## Work request
Say how many lines in the entries contain "DEBUG", giving only the number.

↓↓↓

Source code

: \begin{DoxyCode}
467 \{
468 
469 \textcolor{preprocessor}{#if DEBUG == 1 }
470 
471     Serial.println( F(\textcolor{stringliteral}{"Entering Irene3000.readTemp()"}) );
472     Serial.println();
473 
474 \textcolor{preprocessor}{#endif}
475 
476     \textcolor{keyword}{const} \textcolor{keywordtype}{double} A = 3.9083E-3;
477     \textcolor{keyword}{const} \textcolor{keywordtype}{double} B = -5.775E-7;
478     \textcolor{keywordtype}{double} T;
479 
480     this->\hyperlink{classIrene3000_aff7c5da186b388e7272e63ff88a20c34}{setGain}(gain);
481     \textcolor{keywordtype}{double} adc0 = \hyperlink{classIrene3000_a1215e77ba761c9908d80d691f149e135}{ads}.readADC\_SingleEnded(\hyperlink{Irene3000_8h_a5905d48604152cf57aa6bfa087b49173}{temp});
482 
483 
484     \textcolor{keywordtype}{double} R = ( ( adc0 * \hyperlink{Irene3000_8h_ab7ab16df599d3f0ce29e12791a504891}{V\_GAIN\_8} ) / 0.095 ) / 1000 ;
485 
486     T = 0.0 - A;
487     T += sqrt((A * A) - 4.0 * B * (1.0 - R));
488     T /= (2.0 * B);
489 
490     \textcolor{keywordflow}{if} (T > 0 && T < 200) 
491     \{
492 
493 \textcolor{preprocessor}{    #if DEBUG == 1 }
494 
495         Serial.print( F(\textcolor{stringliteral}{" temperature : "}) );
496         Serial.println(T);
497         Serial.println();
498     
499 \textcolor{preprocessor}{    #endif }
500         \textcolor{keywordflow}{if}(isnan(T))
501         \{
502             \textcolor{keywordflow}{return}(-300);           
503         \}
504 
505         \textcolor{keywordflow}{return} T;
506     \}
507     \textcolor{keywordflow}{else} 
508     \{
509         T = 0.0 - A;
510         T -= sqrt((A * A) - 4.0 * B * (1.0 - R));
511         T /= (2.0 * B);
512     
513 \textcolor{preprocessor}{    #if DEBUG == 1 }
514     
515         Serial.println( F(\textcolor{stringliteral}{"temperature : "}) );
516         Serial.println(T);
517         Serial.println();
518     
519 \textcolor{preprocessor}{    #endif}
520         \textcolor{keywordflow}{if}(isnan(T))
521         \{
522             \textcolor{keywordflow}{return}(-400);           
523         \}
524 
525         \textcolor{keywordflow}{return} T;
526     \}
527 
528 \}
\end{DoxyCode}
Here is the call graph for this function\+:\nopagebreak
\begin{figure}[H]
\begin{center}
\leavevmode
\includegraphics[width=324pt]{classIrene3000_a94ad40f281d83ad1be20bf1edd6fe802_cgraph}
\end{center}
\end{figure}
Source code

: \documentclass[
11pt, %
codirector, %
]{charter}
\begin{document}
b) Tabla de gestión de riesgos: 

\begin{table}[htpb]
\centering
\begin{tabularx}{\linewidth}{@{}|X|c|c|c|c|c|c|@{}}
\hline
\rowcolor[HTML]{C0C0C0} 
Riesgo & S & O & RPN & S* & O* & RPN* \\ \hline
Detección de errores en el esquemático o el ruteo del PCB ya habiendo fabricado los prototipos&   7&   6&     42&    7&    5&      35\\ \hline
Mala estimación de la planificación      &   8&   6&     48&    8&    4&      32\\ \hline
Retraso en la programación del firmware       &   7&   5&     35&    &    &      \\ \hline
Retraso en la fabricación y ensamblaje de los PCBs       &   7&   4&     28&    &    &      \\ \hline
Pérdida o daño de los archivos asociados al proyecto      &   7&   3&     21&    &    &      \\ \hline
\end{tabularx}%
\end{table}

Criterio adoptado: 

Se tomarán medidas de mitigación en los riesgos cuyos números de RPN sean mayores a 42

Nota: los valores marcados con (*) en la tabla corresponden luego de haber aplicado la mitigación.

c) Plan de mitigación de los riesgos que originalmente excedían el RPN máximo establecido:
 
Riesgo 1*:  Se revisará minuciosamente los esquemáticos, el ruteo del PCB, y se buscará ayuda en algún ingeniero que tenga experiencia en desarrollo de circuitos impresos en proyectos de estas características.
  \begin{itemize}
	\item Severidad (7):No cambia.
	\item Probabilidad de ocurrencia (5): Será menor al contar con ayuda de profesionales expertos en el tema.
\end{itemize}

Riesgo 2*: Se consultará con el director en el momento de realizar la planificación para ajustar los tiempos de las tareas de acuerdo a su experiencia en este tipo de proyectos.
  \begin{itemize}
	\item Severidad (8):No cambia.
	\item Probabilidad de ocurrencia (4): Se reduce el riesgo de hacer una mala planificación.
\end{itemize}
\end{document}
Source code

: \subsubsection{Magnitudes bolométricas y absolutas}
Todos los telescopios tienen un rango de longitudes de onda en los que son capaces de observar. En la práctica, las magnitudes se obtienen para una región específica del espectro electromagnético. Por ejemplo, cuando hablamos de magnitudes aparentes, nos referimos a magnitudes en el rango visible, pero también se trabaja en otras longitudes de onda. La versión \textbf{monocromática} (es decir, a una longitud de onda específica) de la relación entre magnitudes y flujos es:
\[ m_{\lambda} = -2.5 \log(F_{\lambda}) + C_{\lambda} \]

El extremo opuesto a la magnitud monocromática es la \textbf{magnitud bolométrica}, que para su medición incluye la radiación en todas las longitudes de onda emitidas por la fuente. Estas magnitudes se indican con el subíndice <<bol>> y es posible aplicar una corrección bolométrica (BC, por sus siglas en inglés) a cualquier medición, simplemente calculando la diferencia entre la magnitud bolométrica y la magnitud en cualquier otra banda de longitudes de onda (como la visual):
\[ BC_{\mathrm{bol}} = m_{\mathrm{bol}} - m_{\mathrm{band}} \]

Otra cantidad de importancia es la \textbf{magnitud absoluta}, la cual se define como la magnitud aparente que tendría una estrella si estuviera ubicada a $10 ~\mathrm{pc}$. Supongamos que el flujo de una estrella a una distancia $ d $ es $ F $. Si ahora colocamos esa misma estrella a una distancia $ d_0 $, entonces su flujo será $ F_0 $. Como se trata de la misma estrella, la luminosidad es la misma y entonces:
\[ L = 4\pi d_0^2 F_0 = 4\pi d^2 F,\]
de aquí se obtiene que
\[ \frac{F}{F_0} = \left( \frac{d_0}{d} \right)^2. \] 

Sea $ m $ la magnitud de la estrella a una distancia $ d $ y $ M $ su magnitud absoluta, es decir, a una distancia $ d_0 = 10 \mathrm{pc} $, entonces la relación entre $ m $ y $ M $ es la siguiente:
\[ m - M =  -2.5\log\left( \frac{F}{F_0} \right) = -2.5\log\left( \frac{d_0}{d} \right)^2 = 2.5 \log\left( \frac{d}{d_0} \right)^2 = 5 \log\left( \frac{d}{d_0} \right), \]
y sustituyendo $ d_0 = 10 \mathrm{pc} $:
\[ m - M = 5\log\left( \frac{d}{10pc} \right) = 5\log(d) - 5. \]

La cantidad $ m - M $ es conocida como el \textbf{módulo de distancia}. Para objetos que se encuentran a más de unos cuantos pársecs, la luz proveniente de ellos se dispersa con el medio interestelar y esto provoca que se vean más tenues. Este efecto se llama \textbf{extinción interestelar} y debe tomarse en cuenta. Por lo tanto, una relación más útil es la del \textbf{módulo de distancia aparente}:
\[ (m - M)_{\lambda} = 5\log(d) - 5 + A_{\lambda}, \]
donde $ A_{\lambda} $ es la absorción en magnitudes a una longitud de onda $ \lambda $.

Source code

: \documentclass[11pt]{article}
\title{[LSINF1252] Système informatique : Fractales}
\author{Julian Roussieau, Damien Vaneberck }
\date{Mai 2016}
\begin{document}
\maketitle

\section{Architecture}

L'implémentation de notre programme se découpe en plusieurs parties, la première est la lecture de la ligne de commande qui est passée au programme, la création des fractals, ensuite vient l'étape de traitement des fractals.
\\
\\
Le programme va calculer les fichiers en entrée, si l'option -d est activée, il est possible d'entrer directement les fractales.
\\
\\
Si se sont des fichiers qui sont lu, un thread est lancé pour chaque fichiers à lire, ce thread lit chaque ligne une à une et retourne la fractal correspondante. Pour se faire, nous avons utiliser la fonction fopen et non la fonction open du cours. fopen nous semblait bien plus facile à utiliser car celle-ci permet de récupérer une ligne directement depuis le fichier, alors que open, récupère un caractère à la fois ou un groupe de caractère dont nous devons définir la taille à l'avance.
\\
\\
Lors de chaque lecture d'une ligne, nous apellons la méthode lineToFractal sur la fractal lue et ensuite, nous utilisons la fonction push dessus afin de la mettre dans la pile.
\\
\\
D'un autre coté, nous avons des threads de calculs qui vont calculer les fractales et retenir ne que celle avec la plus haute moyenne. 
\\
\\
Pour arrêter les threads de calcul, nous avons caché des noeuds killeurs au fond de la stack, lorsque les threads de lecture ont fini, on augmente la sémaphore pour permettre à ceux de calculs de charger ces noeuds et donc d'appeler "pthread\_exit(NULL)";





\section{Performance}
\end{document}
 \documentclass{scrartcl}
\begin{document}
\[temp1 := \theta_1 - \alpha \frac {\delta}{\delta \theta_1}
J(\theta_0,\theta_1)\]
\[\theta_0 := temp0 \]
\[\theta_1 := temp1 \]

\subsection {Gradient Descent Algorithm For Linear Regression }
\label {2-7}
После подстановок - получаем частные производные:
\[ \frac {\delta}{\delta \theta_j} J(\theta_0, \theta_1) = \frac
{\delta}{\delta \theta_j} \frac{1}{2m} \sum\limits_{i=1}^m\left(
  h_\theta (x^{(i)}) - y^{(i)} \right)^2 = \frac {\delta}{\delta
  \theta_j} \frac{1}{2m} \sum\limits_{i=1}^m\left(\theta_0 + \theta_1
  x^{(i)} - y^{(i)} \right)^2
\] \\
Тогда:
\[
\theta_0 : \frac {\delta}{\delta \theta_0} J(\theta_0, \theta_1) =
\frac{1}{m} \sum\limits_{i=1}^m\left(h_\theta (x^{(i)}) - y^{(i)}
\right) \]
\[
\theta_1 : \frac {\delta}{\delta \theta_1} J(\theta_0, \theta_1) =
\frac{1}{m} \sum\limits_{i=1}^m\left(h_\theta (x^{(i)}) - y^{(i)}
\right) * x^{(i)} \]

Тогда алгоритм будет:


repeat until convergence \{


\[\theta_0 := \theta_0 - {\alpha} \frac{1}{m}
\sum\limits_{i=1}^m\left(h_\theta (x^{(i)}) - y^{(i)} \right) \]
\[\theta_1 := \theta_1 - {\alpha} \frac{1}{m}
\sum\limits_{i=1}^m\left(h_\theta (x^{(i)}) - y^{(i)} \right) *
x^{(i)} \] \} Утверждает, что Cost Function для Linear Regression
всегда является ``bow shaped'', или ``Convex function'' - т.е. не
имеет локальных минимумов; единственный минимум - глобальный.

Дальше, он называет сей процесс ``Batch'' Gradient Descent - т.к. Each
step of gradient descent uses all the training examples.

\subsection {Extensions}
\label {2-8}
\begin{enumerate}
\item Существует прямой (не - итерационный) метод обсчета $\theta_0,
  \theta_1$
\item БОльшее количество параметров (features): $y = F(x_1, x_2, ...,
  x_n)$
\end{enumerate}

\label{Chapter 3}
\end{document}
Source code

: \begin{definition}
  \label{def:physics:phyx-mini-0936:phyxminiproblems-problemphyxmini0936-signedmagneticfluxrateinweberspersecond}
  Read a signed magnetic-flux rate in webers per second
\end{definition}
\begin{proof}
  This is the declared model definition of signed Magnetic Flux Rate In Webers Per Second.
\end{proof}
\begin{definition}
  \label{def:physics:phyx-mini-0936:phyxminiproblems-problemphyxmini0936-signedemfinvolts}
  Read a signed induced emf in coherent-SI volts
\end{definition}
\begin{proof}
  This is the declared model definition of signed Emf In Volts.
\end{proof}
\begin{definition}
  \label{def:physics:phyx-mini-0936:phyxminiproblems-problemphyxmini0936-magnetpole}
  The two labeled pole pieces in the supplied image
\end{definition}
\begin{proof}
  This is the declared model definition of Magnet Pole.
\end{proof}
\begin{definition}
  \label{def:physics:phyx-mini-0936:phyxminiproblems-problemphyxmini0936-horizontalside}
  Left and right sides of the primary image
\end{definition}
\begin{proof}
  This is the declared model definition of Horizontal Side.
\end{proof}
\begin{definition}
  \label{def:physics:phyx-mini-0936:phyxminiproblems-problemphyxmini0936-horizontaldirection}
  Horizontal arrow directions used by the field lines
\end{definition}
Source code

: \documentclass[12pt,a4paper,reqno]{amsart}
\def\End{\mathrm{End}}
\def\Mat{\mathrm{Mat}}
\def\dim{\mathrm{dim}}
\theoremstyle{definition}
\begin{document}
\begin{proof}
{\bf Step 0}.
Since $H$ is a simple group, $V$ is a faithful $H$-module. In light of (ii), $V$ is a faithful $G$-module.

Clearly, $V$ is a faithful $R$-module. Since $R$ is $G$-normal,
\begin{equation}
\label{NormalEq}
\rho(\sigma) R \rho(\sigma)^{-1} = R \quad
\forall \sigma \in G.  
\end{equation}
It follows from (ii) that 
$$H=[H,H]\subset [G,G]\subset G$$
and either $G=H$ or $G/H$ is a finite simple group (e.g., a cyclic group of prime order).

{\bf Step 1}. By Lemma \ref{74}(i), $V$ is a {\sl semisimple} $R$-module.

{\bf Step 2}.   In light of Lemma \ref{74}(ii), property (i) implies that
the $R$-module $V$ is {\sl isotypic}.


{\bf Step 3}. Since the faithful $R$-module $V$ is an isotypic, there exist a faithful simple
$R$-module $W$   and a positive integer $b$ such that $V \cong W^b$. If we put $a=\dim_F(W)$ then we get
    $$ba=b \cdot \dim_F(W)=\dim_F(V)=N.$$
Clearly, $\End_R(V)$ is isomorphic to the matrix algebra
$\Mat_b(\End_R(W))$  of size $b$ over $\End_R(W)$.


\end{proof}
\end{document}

↑↑↑

## Output of the exercise
3